=== Section Start ===

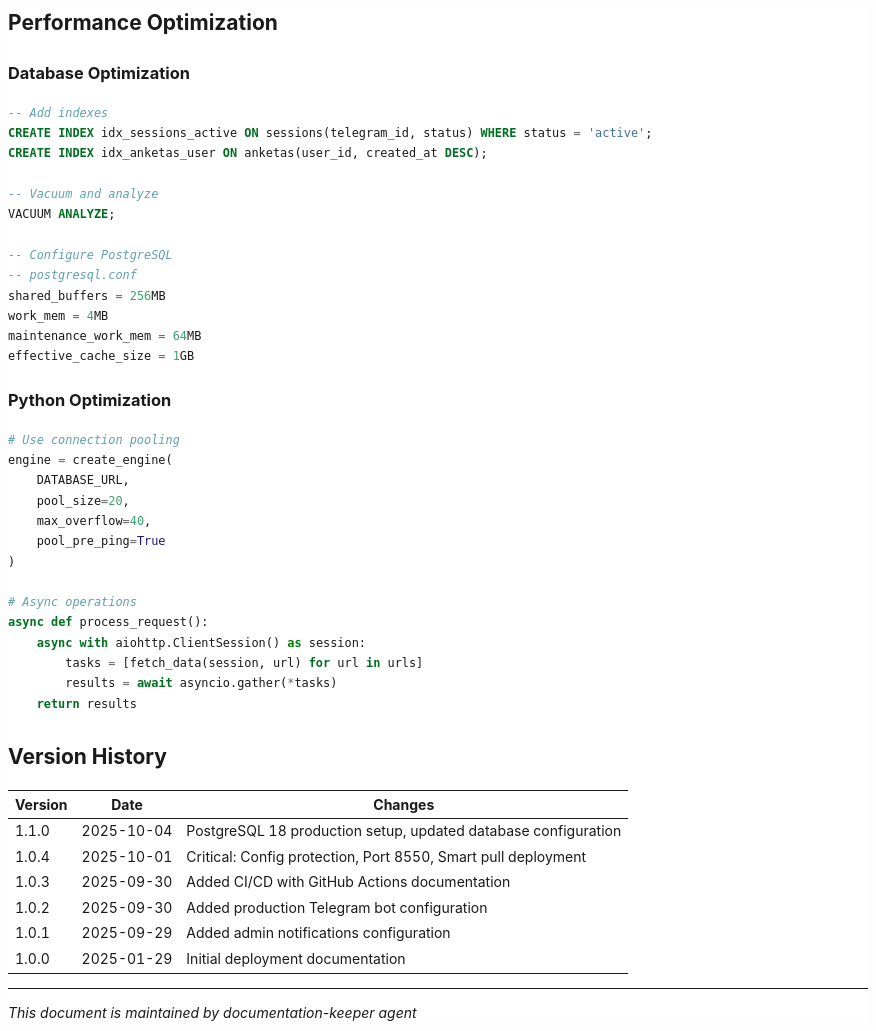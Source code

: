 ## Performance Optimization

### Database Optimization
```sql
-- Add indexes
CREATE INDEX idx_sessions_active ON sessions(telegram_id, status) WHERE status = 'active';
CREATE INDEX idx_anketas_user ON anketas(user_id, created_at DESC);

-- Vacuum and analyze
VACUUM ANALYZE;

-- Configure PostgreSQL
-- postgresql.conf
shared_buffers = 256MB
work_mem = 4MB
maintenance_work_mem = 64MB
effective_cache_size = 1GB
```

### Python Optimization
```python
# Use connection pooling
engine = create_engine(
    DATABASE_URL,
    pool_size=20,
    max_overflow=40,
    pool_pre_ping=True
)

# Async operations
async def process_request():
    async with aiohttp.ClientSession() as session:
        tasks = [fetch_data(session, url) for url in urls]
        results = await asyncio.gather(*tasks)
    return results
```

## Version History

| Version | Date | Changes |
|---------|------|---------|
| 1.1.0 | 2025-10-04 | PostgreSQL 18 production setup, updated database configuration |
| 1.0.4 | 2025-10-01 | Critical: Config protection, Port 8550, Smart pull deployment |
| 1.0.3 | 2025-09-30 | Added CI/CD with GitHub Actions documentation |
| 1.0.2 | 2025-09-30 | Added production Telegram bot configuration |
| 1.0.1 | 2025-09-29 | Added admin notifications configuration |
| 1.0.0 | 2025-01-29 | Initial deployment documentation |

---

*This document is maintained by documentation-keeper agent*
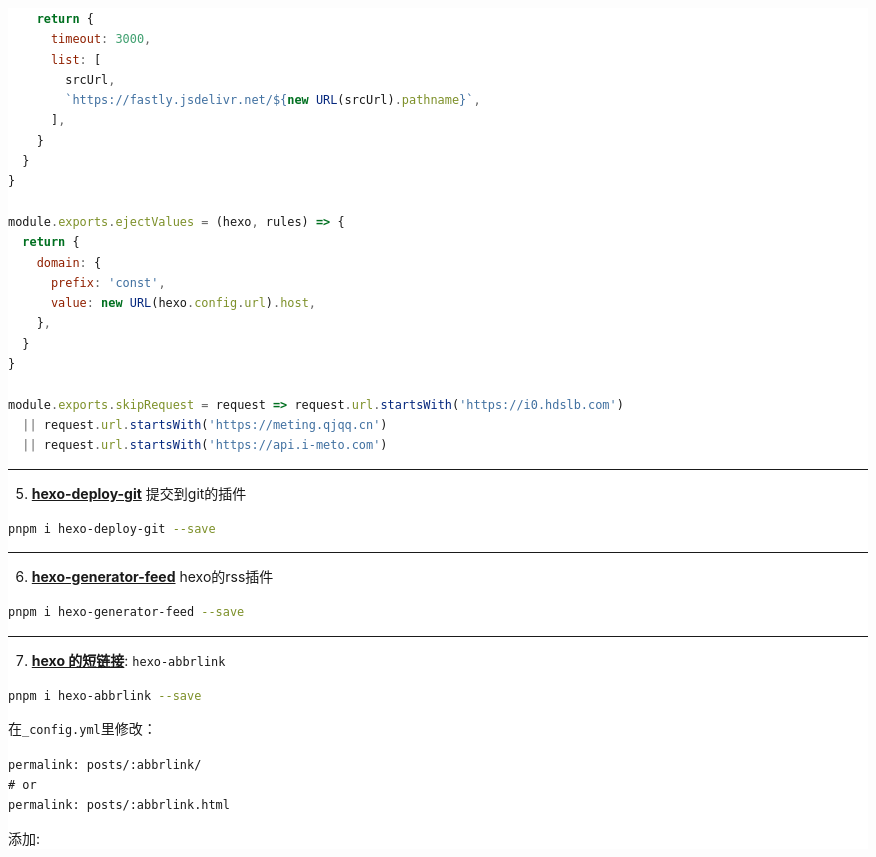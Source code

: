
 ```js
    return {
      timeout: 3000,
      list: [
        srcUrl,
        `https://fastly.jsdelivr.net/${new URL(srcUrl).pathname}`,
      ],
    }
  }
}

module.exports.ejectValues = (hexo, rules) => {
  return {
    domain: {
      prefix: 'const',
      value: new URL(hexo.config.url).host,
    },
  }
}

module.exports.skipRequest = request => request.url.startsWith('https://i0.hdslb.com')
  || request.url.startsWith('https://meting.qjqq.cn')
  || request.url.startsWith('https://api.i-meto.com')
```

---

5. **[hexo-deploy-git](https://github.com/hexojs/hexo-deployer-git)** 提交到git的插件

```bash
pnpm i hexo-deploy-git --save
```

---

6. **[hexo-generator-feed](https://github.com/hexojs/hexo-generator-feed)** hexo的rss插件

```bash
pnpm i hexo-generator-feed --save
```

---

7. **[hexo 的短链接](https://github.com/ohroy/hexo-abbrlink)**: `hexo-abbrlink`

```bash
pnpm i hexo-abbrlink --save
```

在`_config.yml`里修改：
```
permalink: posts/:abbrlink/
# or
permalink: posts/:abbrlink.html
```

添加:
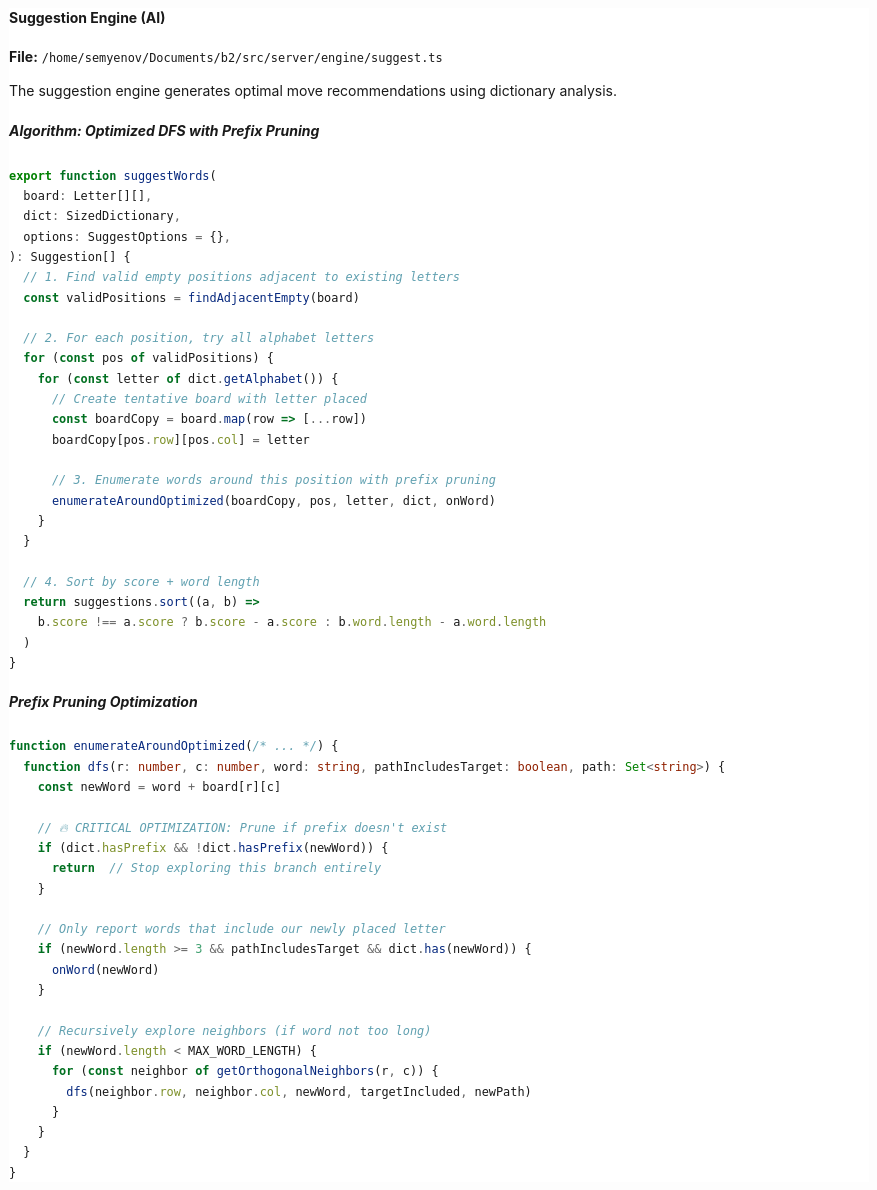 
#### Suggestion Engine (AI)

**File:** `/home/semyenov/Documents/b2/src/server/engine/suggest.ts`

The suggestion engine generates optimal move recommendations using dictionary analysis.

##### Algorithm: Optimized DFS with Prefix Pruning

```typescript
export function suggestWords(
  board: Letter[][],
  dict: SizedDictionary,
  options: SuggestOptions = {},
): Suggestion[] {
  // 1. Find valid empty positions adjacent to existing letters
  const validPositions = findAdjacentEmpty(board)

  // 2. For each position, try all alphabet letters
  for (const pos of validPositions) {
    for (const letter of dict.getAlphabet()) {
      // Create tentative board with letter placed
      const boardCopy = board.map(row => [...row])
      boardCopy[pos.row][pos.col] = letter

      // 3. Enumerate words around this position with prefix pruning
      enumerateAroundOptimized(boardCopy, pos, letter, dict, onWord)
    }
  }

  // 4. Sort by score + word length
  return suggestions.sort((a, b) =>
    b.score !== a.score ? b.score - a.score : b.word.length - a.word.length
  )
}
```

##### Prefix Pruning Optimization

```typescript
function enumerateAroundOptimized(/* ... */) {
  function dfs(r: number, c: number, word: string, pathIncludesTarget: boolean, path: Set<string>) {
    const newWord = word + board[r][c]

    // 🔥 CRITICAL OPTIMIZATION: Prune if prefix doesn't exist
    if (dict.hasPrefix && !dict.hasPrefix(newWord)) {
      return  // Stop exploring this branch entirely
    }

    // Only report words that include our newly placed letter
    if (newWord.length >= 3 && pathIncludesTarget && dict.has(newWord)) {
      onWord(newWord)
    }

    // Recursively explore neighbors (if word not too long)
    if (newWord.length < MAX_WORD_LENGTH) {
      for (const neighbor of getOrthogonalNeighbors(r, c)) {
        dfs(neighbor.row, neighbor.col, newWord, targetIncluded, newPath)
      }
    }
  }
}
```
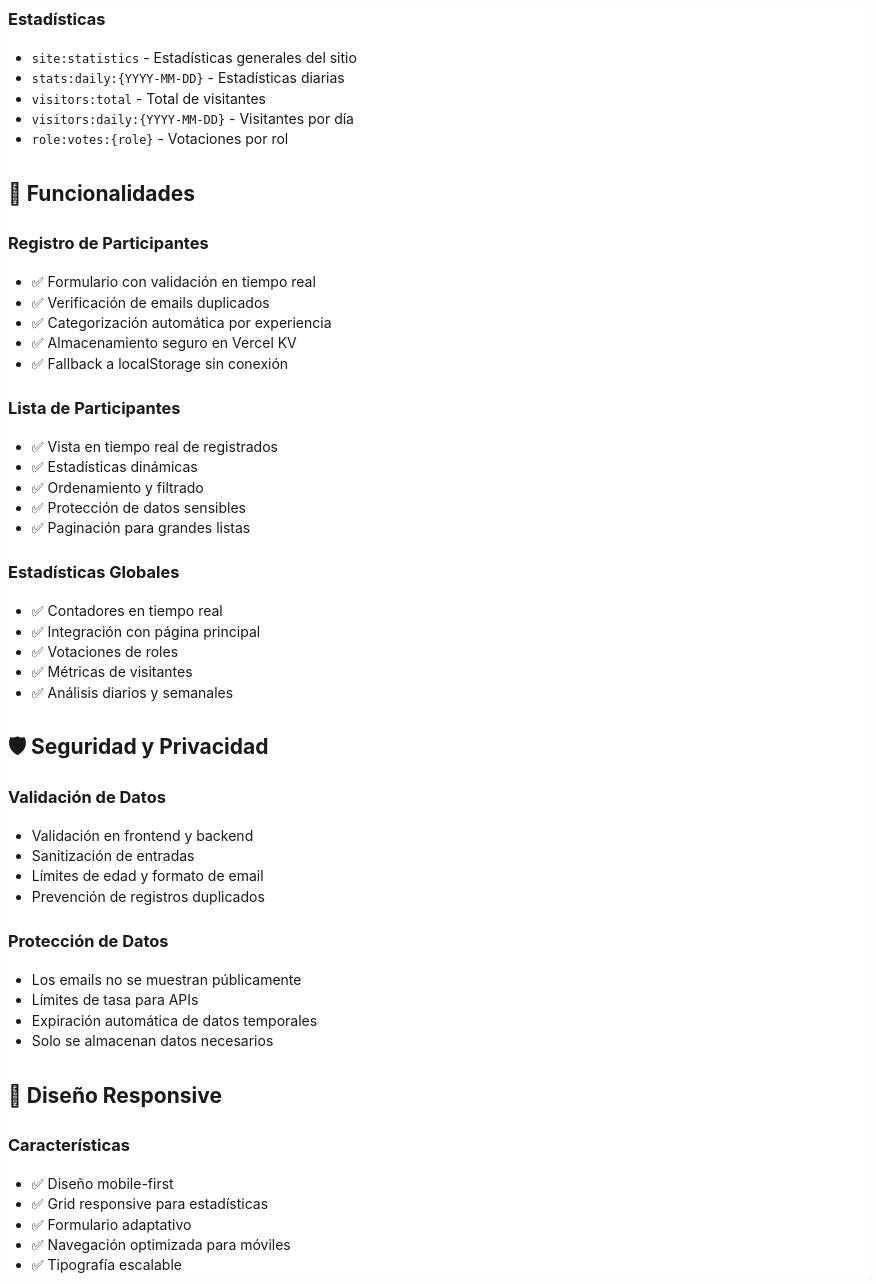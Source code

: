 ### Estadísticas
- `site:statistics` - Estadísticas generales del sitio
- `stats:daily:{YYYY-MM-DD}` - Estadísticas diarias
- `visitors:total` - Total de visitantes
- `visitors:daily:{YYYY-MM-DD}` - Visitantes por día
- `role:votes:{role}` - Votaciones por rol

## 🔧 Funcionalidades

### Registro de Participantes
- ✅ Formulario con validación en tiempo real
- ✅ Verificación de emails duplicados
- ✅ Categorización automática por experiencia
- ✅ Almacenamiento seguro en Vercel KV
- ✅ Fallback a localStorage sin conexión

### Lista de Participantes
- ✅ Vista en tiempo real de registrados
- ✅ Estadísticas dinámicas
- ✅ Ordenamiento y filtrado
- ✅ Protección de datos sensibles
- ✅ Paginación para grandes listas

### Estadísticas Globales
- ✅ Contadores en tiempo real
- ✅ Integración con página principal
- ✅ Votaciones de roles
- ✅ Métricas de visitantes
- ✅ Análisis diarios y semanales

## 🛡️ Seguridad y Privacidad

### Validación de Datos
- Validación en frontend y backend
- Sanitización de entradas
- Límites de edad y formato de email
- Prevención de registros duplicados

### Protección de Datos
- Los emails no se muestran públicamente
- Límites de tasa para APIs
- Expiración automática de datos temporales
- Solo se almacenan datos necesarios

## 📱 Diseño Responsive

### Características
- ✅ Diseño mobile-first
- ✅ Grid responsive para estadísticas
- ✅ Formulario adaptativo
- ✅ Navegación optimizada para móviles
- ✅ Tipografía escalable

=== Section End ===

YOUR OBJECTIVE
Could you reproduce all of the data above exactly and skip any image?

ANSWER TO THIS PROBLEM
Source code

: ## Performance Optimization

### Database Optimization
```sql
-- Add indexes
CREATE INDEX idx_sessions_active ON sessions(telegram_id, status) WHERE status = 'active';
CREATE INDEX idx_anketas_user ON anketas(user_id, created_at DESC);

-- Vacuum and analyze
VACUUM ANALYZE;

-- Configure PostgreSQL
-- postgresql.conf
shared_buffers = 256MB
work_mem = 4MB
maintenance_work_mem = 64MB
effective_cache_size = 1GB
```

### Python Optimization
```python
# Use connection pooling
engine = create_engine(
    DATABASE_URL,
    pool_size=20,
    max_overflow=40,
    pool_pre_ping=True
)

# Async operations
async def process_request():
    async with aiohttp.ClientSession() as session:
        tasks = [fetch_data(session, url) for url in urls]
        results = await asyncio.gather(*tasks)
    return results
```

## Version History

| Version | Date | Changes |
|---------|------|---------|
| 1.1.0 | 2025-10-04 | PostgreSQL 18 production setup, updated database configuration |
| 1.0.4 | 2025-10-01 | Critical: Config protection, Port 8550, Smart pull deployment |
| 1.0.3 | 2025-09-30 | Added CI/CD with GitHub Actions documentation |
| 1.0.2 | 2025-09-30 | Added production Telegram bot configuration |
| 1.0.1 | 2025-09-29 | Added admin notifications configuration |
| 1.0.0 | 2025-01-29 | Initial deployment documentation |

---

*This document is maintained by documentation-keeper agent*
Source code

:
 ```js
    return {
      timeout: 3000,
      list: [
        srcUrl,
        `https://fastly.jsdelivr.net/${new URL(srcUrl).pathname}`,
      ],
    }
  }
}

module.exports.ejectValues = (hexo, rules) => {
  return {
    domain: {
      prefix: 'const',
      value: new URL(hexo.config.url).host,
    },
  }
}

module.exports.skipRequest = request => request.url.startsWith('https://i0.hdslb.com')
  || request.url.startsWith('https://meting.qjqq.cn')
  || request.url.startsWith('https://api.i-meto.com')
```

---

5. **[hexo-deploy-git](https://github.com/hexojs/hexo-deployer-git)** 提交到git的插件

```bash
pnpm i hexo-deploy-git --save
```

---

6. **[hexo-generator-feed](https://github.com/hexojs/hexo-generator-feed)** hexo的rss插件

```bash
pnpm i hexo-generator-feed --save
```

---

7. **[hexo 的短链接](https://github.com/ohroy/hexo-abbrlink)**: `hexo-abbrlink`

```bash
pnpm i hexo-abbrlink --save
```

在`_config.yml`里修改：
```
permalink: posts/:abbrlink/
# or
permalink: posts/:abbrlink.html
```

添加:
#### Suggestion Engine (AI)

**File:** `/home/semyenov/Documents/b2/src/server/engine/suggest.ts`

The suggestion engine generates optimal move recommendations using dictionary analysis.

##### Algorithm: Optimized DFS with Prefix Pruning

```typescript
export function suggestWords(
  board: Letter[][],
  dict: SizedDictionary,
  options: SuggestOptions = {},
): Suggestion[] {
  // 1. Find valid empty positions adjacent to existing letters
  const validPositions = findAdjacentEmpty(board)

  // 2. For each position, try all alphabet letters
  for (const pos of validPositions) {
    for (const letter of dict.getAlphabet()) {
      // Create tentative board with letter placed
      const boardCopy = board.map(row => [...row])
      boardCopy[pos.row][pos.col] = letter

      // 3. Enumerate words around this position with prefix pruning
      enumerateAroundOptimized(boardCopy, pos, letter, dict, onWord)
    }
  }

  // 4. Sort by score + word length
  return suggestions.sort((a, b) =>
    b.score !== a.score ? b.score - a.score : b.word.length - a.word.length
  )
}
```

##### Prefix Pruning Optimization

```typescript
function enumerateAroundOptimized(/* ... */) {
  function dfs(r: number, c: number, word: string, pathIncludesTarget: boolean, path: Set<string>) {
    const newWord = word + board[r][c]

    // 🔥 CRITICAL OPTIMIZATION: Prune if prefix doesn't exist
    if (dict.hasPrefix && !dict.hasPrefix(newWord)) {
      return  // Stop exploring this branch entirely
    }

    // Only report words that include our newly placed letter
    if (newWord.length >= 3 && pathIncludesTarget && dict.has(newWord)) {
      onWord(newWord)
    }

    // Recursively explore neighbors (if word not too long)
    if (newWord.length < MAX_WORD_LENGTH) {
      for (const neighbor of getOrthogonalNeighbors(r, c)) {
        dfs(neighbor.row, neighbor.col, newWord, targetIncluded, newPath)
      }
    }
  }
}
```
Source code

: ### Estadísticas
- `site:statistics` - Estadísticas generales del sitio
- `stats:daily:{YYYY-MM-DD}` - Estadísticas diarias
- `visitors:total` - Total de visitantes
- `visitors:daily:{YYYY-MM-DD}` - Visitantes por día
- `role:votes:{role}` - Votaciones por rol

## 🔧 Funcionalidades

### Registro de Participantes
- ✅ Formulario con validación en tiempo real
- ✅ Verificación de emails duplicados
- ✅ Categorización automática por experiencia
- ✅ Almacenamiento seguro en Vercel KV
- ✅ Fallback a localStorage sin conexión

### Lista de Participantes
- ✅ Vista en tiempo real de registrados
- ✅ Estadísticas dinámicas
- ✅ Ordenamiento y filtrado
- ✅ Protección de datos sensibles
- ✅ Paginación para grandes listas

### Estadísticas Globales
- ✅ Contadores en tiempo real
- ✅ Integración con página principal
- ✅ Votaciones de roles
- ✅ Métricas de visitantes
- ✅ Análisis diarios y semanales

## 🛡️ Seguridad y Privacidad

### Validación de Datos
- Validación en frontend y backend
- Sanitización de entradas
- Límites de edad y formato de email
- Prevención de registros duplicados

### Protección de Datos
- Los emails no se muestran públicamente
- Límites de tasa para APIs
- Expiración automática de datos temporales
- Solo se almacenan datos necesarios

## 📱 Diseño Responsive

### Características
- ✅ Diseño mobile-first
- ✅ Grid responsive para estadísticas
- ✅ Formulario adaptativo
- ✅ Navegación optimizada para móviles
- ✅ Tipografía escalable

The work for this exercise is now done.